Dissapointing quality with scanned documents
Has anyone tried to use this model to convert documents that have been scanned?
Even on documents that I would consider to be very high quality scans, not crooked or anything, very minimal artifacts, super easy, unquestionable to read by a human, I have found this model to produce really poor quality results and often get stuck in repeating loops.
Hi @Awschult , can you elaborate a bit on how you tried to run the model? This model is designed specifically to run with the docling library which includes very specific input formatting and prompting, so it's very easy to accidentally mess up the inputs (incorrect newlines, bad instructions, etc). The infinite looping is a very common symptom of subtly incorrect input.
I have ran it once with the webgpu space and other times with my own local ollama instance.
Both scenarios, I uploaded an image (PNG) of a page to the chat interface with an empty prompt.
I wanted to see the docling tags produced by the model before I mix docling in.
Some pages turned out fine, but others really didn't perform well. I can send you a document, or post a link to one that I was working with if that would help.
Thanks for the details! Any samples you have would be great feedback for future models and/or debugging edge failure cases with prompting.

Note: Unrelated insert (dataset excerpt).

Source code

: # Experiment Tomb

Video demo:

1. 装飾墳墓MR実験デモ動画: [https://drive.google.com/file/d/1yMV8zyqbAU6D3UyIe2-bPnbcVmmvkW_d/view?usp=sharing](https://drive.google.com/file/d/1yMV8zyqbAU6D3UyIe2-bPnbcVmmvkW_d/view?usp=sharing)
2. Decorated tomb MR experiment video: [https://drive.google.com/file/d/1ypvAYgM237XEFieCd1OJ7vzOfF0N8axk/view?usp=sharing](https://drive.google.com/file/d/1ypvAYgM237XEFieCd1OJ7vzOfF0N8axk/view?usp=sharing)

my own local ollama instance
Can you clarify which specific model you ran with Ollama? With Ollama, running directly from a HF GGUF file is likely to end up with the wrong chat template which can cause problems, especially for a model as sensitive as this one. If you haven't already, you can try our official Ollama model: https://ollama.com/ibm/granite-docling.
Thank you for the quick feedback. Here is a link to the document that I was testing with.
As for which model I was using, I was indeed using the Olama official IBM dock thing model. However, there was another time which I used the web GPU version, I think it was, here in hugging face, and that also ended up with a repeating loop pattern and a bunch of broken messages.
Thank you for all of your responses to all of my comments. At this point, I am just going to patiently wait until llama/ollama gets updated.
The granite team has done amazing work and your models are my favorite. If you guys could update the speech model to handle diarization (multiple speaker labeling) that would be incredible and push you to the for front of industry.